Obviamente o turismo tem sido uma das alavancas do país. Temos feito uma excelente aposta nos últimos anos que, neste momento, está a dar os seus frutos. E pelo turismo há muito – e por arrasto – empresas de tecnologia que se transferem para Portugal. Além disso, somos o terceiro país mais pacífico do mundo, temos infraestruturas e há uma pró-atividade interna muito grande, que é muito interessante em termos de competitividade. 
 

Nesse sentido acho que os setores de maior aposta, no futuro, serão os da tecnologia, do turismo e os da indústria tradicional.

 

 

Mas para sermos competitivos também temos de captar investimento.
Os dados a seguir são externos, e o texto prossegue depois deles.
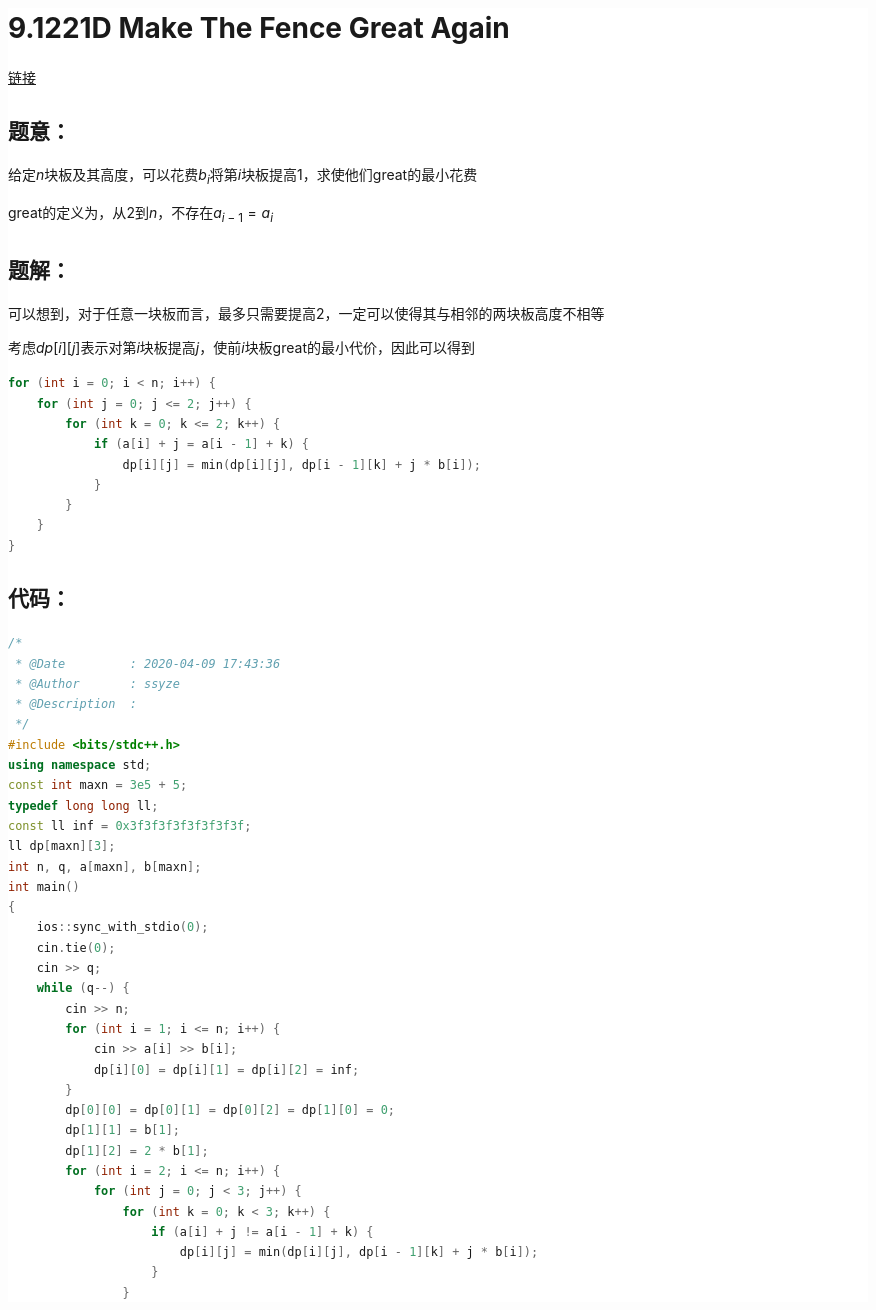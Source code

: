 # 9.1221D Make The Fence Great Again

[链接](https://codeforces.com/problemset/problem/1221/D)

## 题意：

给定$n$块板及其高度，可以花费$b_{i}$将第$i$块板提高1，求使他们great的最小花费

great的定义为，从$2$到$n$，不存在$a_{i-1}=a_{i}$

## 题解：

可以想到，对于任意一块板而言，最多只需要提高2，一定可以使得其与相邻的两块板高度不相等

考虑$dp[i][j]$表示对第$i$块板提高$j$，使前$i$块板great的最小代价，因此可以得到

```c++
for (int i = 0; i < n; i++) {
	for (int j = 0; j <= 2; j++) {
		for (int k = 0; k <= 2; k++) {
			if (a[i] + j = a[i - 1] + k) {
				dp[i][j] = min(dp[i][j], dp[i - 1][k] + j * b[i]);
			}
		}
	}
}
```

## 代码：

```c++
/*
 * @Date         : 2020-04-09 17:43:36
 * @Author       : ssyze
 * @Description  : 
 */
#include <bits/stdc++.h>
using namespace std;
const int maxn = 3e5 + 5;
typedef long long ll;
const ll inf = 0x3f3f3f3f3f3f3f3f;
ll dp[maxn][3];
int n, q, a[maxn], b[maxn];
int main()
{
    ios::sync_with_stdio(0);
    cin.tie(0);
    cin >> q;
    while (q--) {
        cin >> n;
        for (int i = 1; i <= n; i++) {
            cin >> a[i] >> b[i];
            dp[i][0] = dp[i][1] = dp[i][2] = inf;
        }
        dp[0][0] = dp[0][1] = dp[0][2] = dp[1][0] = 0;
        dp[1][1] = b[1];
        dp[1][2] = 2 * b[1];
        for (int i = 2; i <= n; i++) {
            for (int j = 0; j < 3; j++) {
                for (int k = 0; k < 3; k++) {
                    if (a[i] + j != a[i - 1] + k) {
                        dp[i][j] = min(dp[i][j], dp[i - 1][k] + j * b[i]);
                    }
                }
```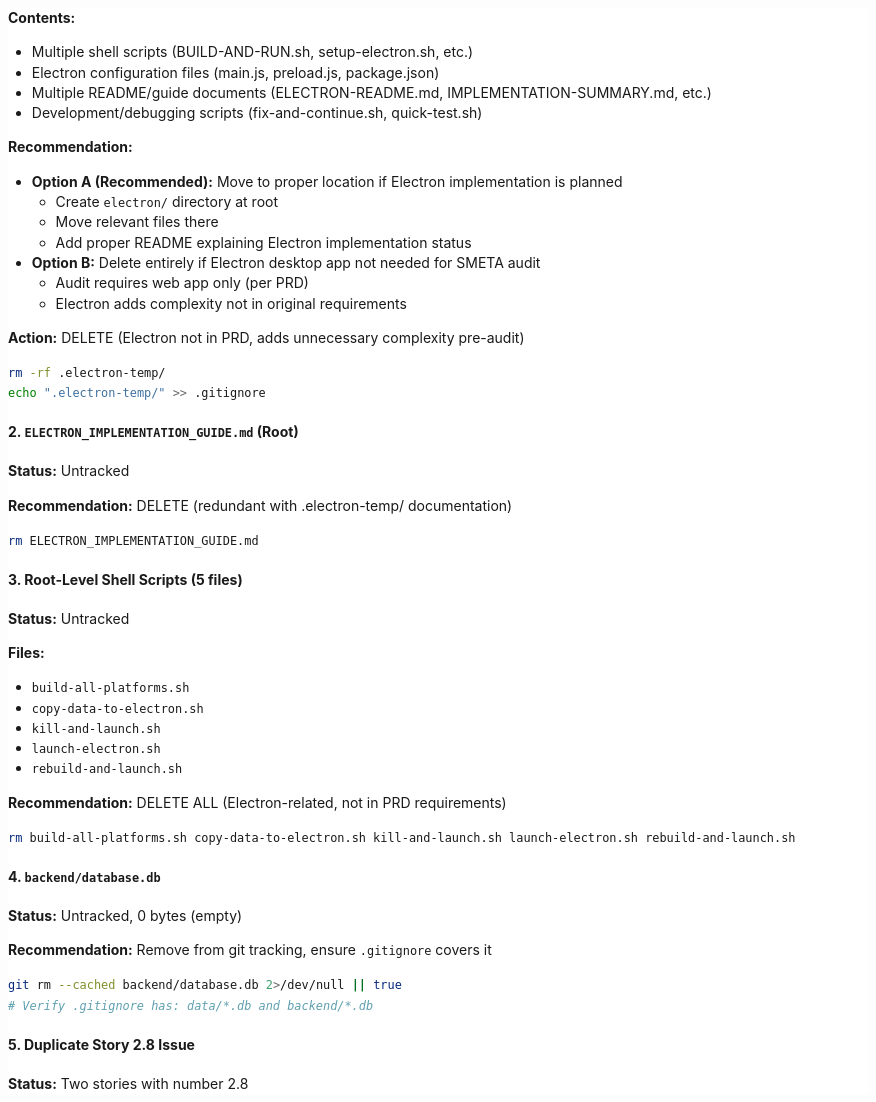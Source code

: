 **Contents:**
- Multiple shell scripts (BUILD-AND-RUN.sh, setup-electron.sh, etc.)
- Electron configuration files (main.js, preload.js, package.json)
- Multiple README/guide documents (ELECTRON-README.md, IMPLEMENTATION-SUMMARY.md, etc.)
- Development/debugging scripts (fix-and-continue.sh, quick-test.sh)

**Recommendation:**
- **Option A (Recommended):** Move to proper location if Electron implementation is planned
  - Create `electron/` directory at root
  - Move relevant files there
  - Add proper README explaining Electron implementation status
- **Option B:** Delete entirely if Electron desktop app not needed for SMETA audit
  - Audit requires web app only (per PRD)
  - Electron adds complexity not in original requirements
  
**Action:** DELETE (Electron not in PRD, adds unnecessary complexity pre-audit)
```bash
rm -rf .electron-temp/
echo ".electron-temp/" >> .gitignore
```

#### 2. `ELECTRON_IMPLEMENTATION_GUIDE.md` (Root)
**Status:** Untracked

**Recommendation:** DELETE (redundant with .electron-temp/ documentation)
```bash
rm ELECTRON_IMPLEMENTATION_GUIDE.md
```

#### 3. Root-Level Shell Scripts (5 files)
**Status:** Untracked

**Files:**
- `build-all-platforms.sh`
- `copy-data-to-electron.sh`
- `kill-and-launch.sh`
- `launch-electron.sh`
- `rebuild-and-launch.sh`

**Recommendation:** DELETE ALL (Electron-related, not in PRD requirements)
```bash
rm build-all-platforms.sh copy-data-to-electron.sh kill-and-launch.sh launch-electron.sh rebuild-and-launch.sh
```

#### 4. `backend/database.db`
**Status:** Untracked, 0 bytes (empty)

**Recommendation:** Remove from git tracking, ensure `.gitignore` covers it
```bash
git rm --cached backend/database.db 2>/dev/null || true
# Verify .gitignore has: data/*.db and backend/*.db
```

#### 5. Duplicate Story 2.8 Issue
**Status:** Two stories with number 2.8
Portugal não tem grande tradição no investimento de risco. Acha que isso está a mudar?

 

[ACM] Está, sem dúvida. A própria ANJE está a tentar, de alguma forma, a ajudar a que o próprio ecossistema esteja mais aberto a esta mentalidade e, lá está, tudo é um processo. No passado havia uma certa aversão ao investimento externo nas empresas. Havia uma mentalidade de posse por parte dos empresários [portugueses], no passado.

 

Hoje, com a globalização, está a acontecer o contrário porque estão a perceber que não é o mercado nacional que conta mas sim o internacional e que temos que estar rodeados de parceiros -  não só investidores financeiros mas também investidores estratégicos.

 

Esta interligação é fundamental para as empresas conseguirem dar o salto e para que o negócio cresça bastante. Isso e o papel do Governo e dos vários fundos existentes.

 

 

E quais os desafios de futuro do tecido empresarial português, em particular dos jovens empresários?

 

[ACM] Eu vejo como grandes desafios a globalização e a competição (à escala global, por inerência).

 

Acho fundamental que exista esta mentalidade de estarmos em Portugal mas que competimos globalmente. E o português muitas vezes ainda é visto como não estando, tecnologicamente, a um nível da Alemanha ou Estados Unidos. Nós temos de levantar a cabeça e dizer que, orgulhosamente, somos muito bons. Muitas vezes falta esta mentalidade de que conseguimos. E temos que competir e de crescer. Este mindset tem de ser introduzido. Está a melhorar bastante e está a levar a que as empresas portuguesas estejam em todo o mundo e com muito sucesso. O desafio é, sem dúvida, acreditarmos em nós e acreditar que temos todos as capacidades para o sucesso.

 

 

Assumiu recentemente a presidência da direção da ANJE. O que vai mudar?

 

[ACM] Acima de tudo, queremos dar continuidade a um trabalho que julgamos que foi relativamente bem feito. Claro que queremos colocar as nossas ideias e cunho pessoal na estratégia que temos para a ANJE. É importantíssimo para nós posicionar a ANJE como um dos principais players nesta interligação entre as Start-ups e o investimento.

 

E queremos manter a nossa missão, que é ajudar os jovens empresários, não só na vertente tecnológica mas em todas as vertentes. Porque um jovem empresário pode sê-lo na indústria mas também com um cabeleireiro ou uma start-up tecnológica.

 

Genericamente queremos continuar a potenciar o empreendedorismo e ajudá-los [jovens empresários] a melhorarem as sua competências e a sua competitividade [através até da Indústria 4.0 que fomentamos]. E continuar a marcar e posicionar ainda mais a nossa presença.